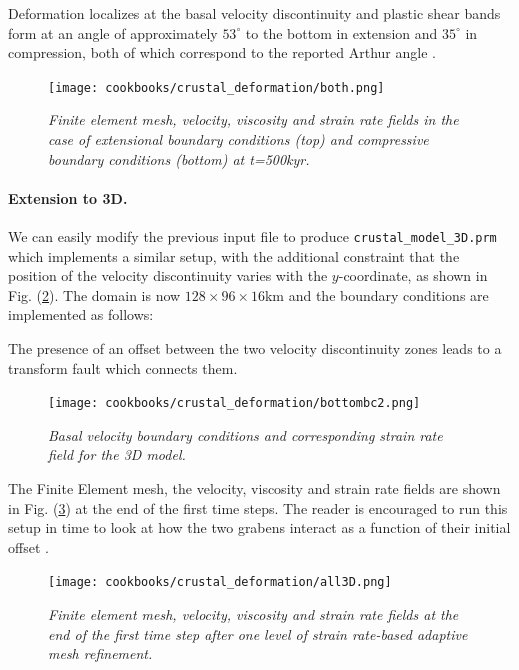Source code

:\documentclass{article}
\begin{document}
 

Deformation localizes at the basal velocity discontinuity and plastic shear bands
form at an angle of approximately $53^\circ$ to the bottom in extension and 
$35^\circ$ in compression, both of which correspond to the reported Arthur angle \cite{kaus10,buit12}. 

\begin{figure}
  \centering
  \texttt{[image: cookbooks/crustal\_deformation/both.png]}
  \caption{\it Finite element mesh, velocity, viscosity and strain rate fields
  in the case of extensional boundary conditions (top) and compressive boundary conditions (bottom) at t=500kyr.}
  \label{fig:extcompr}
\end{figure}



\paragraph{Extension to 3D.} We can easily modify the previous 
input file to produce {\tt crustal\_model\_3D.prm}
which implements a similar setup, with the additional constraint that the position 
of the velocity discontinuity varies with the $y$-coordinate, 
as shown in Fig. (\ref{fig:bottombc}). 
The domain is now 
$128\times96\times16$km and the boundary conditions are implemented as
follows:



The presence of 
an offset between the two velocity discontinuity zones leads to a transform 
fault which connects them. 

\begin{figure}
  \centering
  \texttt{[image: cookbooks/crustal\_deformation/bottombc2.png]}
  \caption{\it Basal velocity boundary conditions and corresponding 
  strain rate field for the 3D model.} 
  \label{fig:bottombc}
\end{figure}

The Finite Element mesh, the velocity, viscosity and strain rate fields are shown 
in Fig. (\ref{fig:ext3D}) at the end of the first time steps. The reader is encouraged
to run this setup in time to look at how the two grabens interact as a function 
of their initial offset \cite{alht11,alht12,alhf13}.

\begin{figure}
\centering
\texttt{[image: cookbooks/crustal\_deformation/all3D.png]}
\caption{\it Finite element mesh, velocity, viscosity and strain rate fields at
the end of the first time step after one level of strain rate-based adaptive mesh refinement.} 
\label{fig:ext3D}
\end{figure}
\end{document}
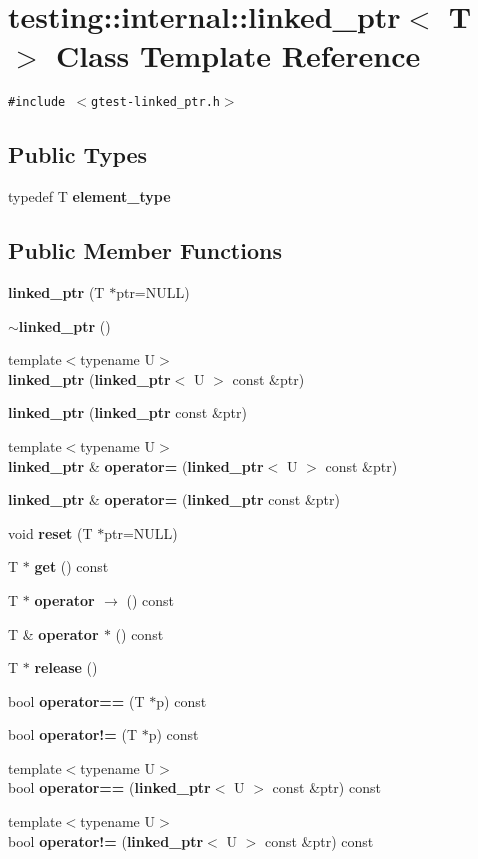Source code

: \section{testing::internal::linked\_\-ptr$<$ T $>$ Class Template Reference}
\label{classtesting_1_1internal_1_1linked__ptr}
{\tt \#include $<$gtest-linked\_\-ptr.h$>$}

\subsection*{Public Types}
\begin{CompactItemize}
\item 
typedef T {\bf element\_\-type}
\end{CompactItemize}
\subsection*{Public Member Functions}
\begin{CompactItemize}
\item 
{\bf linked\_\-ptr} (T $\ast$ptr=NULL)
\item 
{\bf $\sim$linked\_\-ptr} ()
\item 
{\footnotesize template$<$typename U$>$ }\\{\bf linked\_\-ptr} ({\bf linked\_\-ptr}$<$ U $>$ const \&ptr)
\item 
{\bf linked\_\-ptr} ({\bf linked\_\-ptr} const \&ptr)
\item 
{\footnotesize template$<$typename U$>$ }\\{\bf linked\_\-ptr} \& {\bf operator=} ({\bf linked\_\-ptr}$<$ U $>$ const \&ptr)
\item 
{\bf linked\_\-ptr} \& {\bf operator=} ({\bf linked\_\-ptr} const \&ptr)
\item 
void {\bf reset} (T $\ast$ptr=NULL)
\item 
T $\ast$ {\bf get} () const
\item 
T $\ast$ {\bf operator $\rightarrow$ } () const
\item 
T \& {\bf operator $\ast$} () const
\item 
T $\ast$ {\bf release} ()
\item 
bool {\bf operator==} (T $\ast$p) const
\item 
bool {\bf operator!=} (T $\ast$p) const
\item 
{\footnotesize template$<$typename U$>$ }\\bool {\bf operator==} ({\bf linked\_\-ptr}$<$ U $>$ const \&ptr) const
\item 
{\footnotesize template$<$typename U$>$ }\\bool {\bf operator!=} ({\bf linked\_\-ptr}$<$ U $>$ const \&ptr) const
\end{CompactItemize}
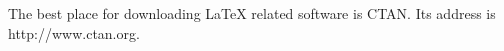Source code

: \documentclass{article}
\begin{document}
The best place for downloading LaTeX related software is CTAN.
Its address is \ttfamily http://www.ctan.org\rmfamily.

\end{document}

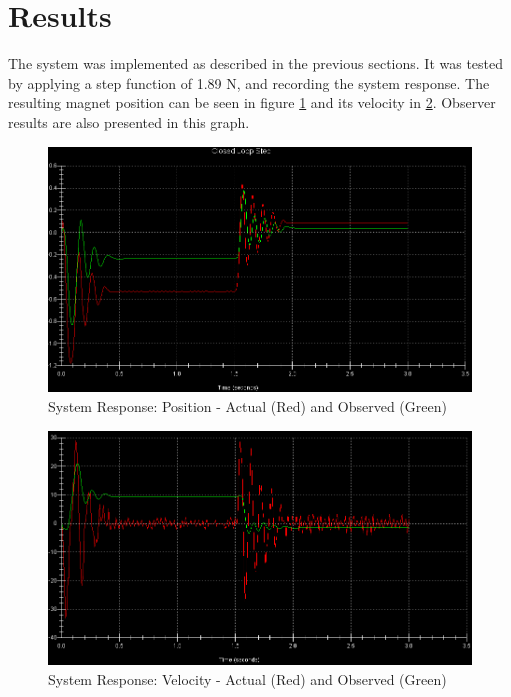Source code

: \section{Results}

The system was implemented as described in the previous sections.
It was tested by applying a step function of 1.89 N, and recording the system response.
The resulting magnet position can be seen in figure \ref{fig:position} and its velocity in \ref{fig:velocity}.
Observer results are also presented in this graph.

\begin{figure}[p]
    \centering
    \includegraphics[width=1\textwidth]{position}
    \caption{System Response: Position - Actual (Red) and Observed (Green)}
    \label{fig:position}
\end{figure}

\begin{figure}[p]
    \centering
    \includegraphics[width=1\textwidth]{velocity}
    \caption{System Response: Velocity - Actual (Red) and Observed (Green)}
    \label{fig:velocity}
\end{figure}
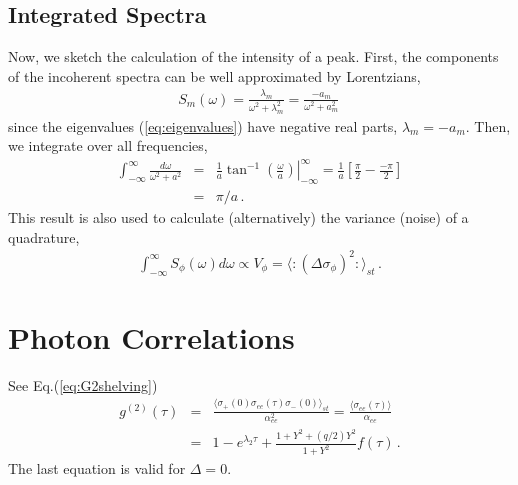 \documentclass[twocolumn,aps,eqsecnum,showkeys,amsmath]{revtex4-2}
\begin{document}
\subsection{Integrated Spectra} 
Now, we sketch the calculation of the intensity of a peak. First, the 
components of the incoherent spectra can be well approximated by 
Lorentzians, 
%
\begin{eqnarray} 
S_m(\omega) = \frac{\lambda_m}{\omega^2 +\lambda_m^2} 
	= \frac{- a_m}{\omega^2 +a_m^2} 	\,
\end{eqnarray}
since the eigenvalues (\ref{eq:eigenvalues}) have negative real parts, 
$\lambda_m = -a_m$. Then, we integrate over all frequencies, 
%
\begin{eqnarray} 
\int_{-\infty}^{\infty} \frac{d\omega}{\omega^2 +a^2} 
	&=& \left. \frac{1}{a} \tan^{-1}{\left( \frac{\omega}{a} \right)} 
		\right|_{-\infty}^{\infty} 
	=  \frac{1}{a} \left[ \frac{\pi}{2} -\frac{-\pi}{2} \right] 	\nonumber \\ 
	&=& \pi/a	\,.
\end{eqnarray}
This result is also used to calculate (alternatively) the variance (noise) 
of a quadrature,  
%
\begin{eqnarray} 
\int_{-\infty}^{\infty} S_{\phi}(\omega) d \omega \propto V_{\phi} 
	= \langle : (\Delta \sigma_{\phi})^2 :  \rangle_{st} 	\,. 
\end{eqnarray}


\section{Photon Correlations} 
See Eq.(\ref{eq:G2shelving})
%
\begin{eqnarray} 
g^{(2)} (\tau) &=& \frac{\langle \sigma_{+}(0)  \sigma_{ee} (\tau) 
 	\sigma_{-}(0) \rangle_{st}}{\alpha_{ee}^2} 
	= \frac{\langle \sigma_{ee} (\tau) \rangle}{\alpha_{ee}} 	\\
&=& 1- e^{\lambda_2 \tau} +\frac{ 1+ Y^2 +(q/2)Y^2 }{1+ Y^2} f(\tau)  \,.
	\nonumber 
\end{eqnarray}
The last equation is valid for $\Delta=0$. 
\end{document}
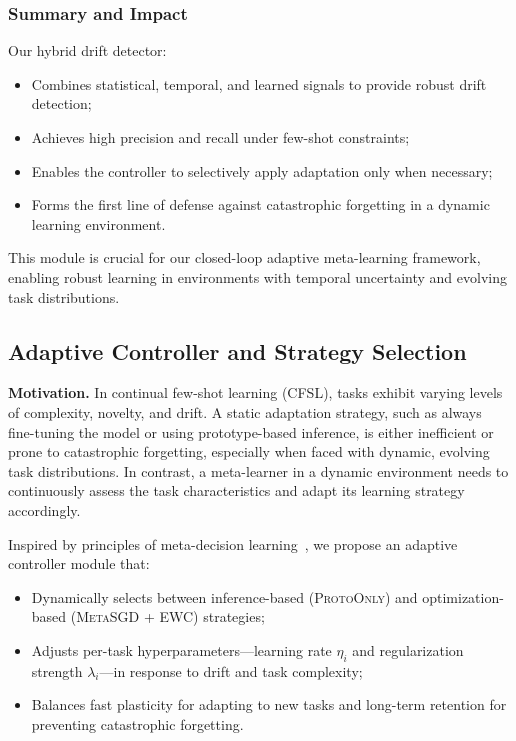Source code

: \documentclass[conference]{IEEEtran}
\begin{document}
\subsubsection*{Summary and Impact}

Our hybrid drift detector:
\begin{itemize}
    \item Combines statistical, temporal, and learned signals to provide robust drift detection;
    \item Achieves high precision and recall under few-shot constraints;
    \item Enables the controller to selectively apply adaptation only when necessary;
    \item Forms the first line of defense against catastrophic forgetting in a dynamic learning environment.
\end{itemize}

This module is crucial for our closed-loop adaptive meta-learning framework, enabling robust learning in environments with temporal uncertainty and evolving task distributions.

\subsection{Adaptive Controller and Strategy Selection}

\textbf{Motivation.}  
In continual few-shot learning (CFSL), tasks exhibit varying levels of complexity, novelty, and drift. A static adaptation strategy, such as always fine-tuning the model or using prototype-based inference, is either inefficient or prone to catastrophic forgetting, especially when faced with dynamic, evolving task distributions. In contrast, a meta-learner in a dynamic environment needs to continuously assess the task characteristics and adapt its learning strategy accordingly. 

Inspired by principles of meta-decision learning~\cite{xu2021meta,rios2018few}, we propose an adaptive controller module that:
\begin{itemize}
    \item Dynamically selects between inference-based (\textsc{ProtoOnly}) and optimization-based (\textsc{MetaSGD + EWC}) strategies;
    \item Adjusts per-task hyperparameters—learning rate $\eta_i$ and regularization strength $\lambda_i$—in response to drift and task complexity;
    \item Balances fast plasticity for adapting to new tasks and long-term retention for preventing catastrophic forgetting.
\end{itemize}
\end{document}
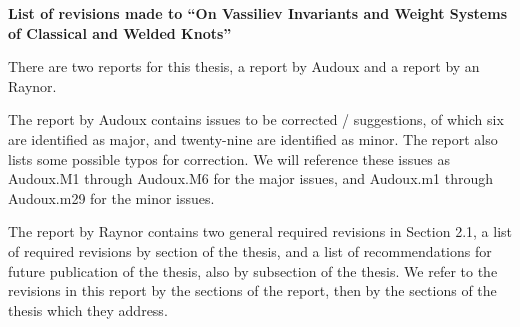 \documentclass[a4paper, 11pt]{report}
\begin{document}
\begin{center}
    \textbf{List of revisions made to ``On Vassiliev Invariants and Weight Systems of Classical and Welded Knots''}
\end{center}

\vspace{1.5cm}

There are two reports for this thesis, a report by Audoux and a report by an Raynor.

The report by Audoux contains issues to be corrected / suggestions, of which six are identified as major, and twenty-nine are identified as minor. The report also lists some possible typos for correction. We will reference these issues as Audoux.M1 through Audoux.M6 for the major issues, and Audoux.m1 through Audoux.m29 for the minor issues.

The report by Raynor contains two general required revisions in Section 2.1, a list of required revisions by section of the thesis, and a list of recommendations for future publication of the thesis, also by subsection of the thesis. We refer to the revisions in this report by the sections of the report, then by the sections of the thesis which they address.
\end{document}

• WHAT THE EXERCISE ASKS: Each line from the top of the material through the line containing "form at an angle" should be reproduced exactly; please drop any images.

• WRITTEN RESPONSE:
Source code

:\documentclass{article}
\begin{document}
 

Deformation localizes at the basal velocity discontinuity and plastic shear bands
form at an angle of approximately $53^\circ$ to the bottom in extension and 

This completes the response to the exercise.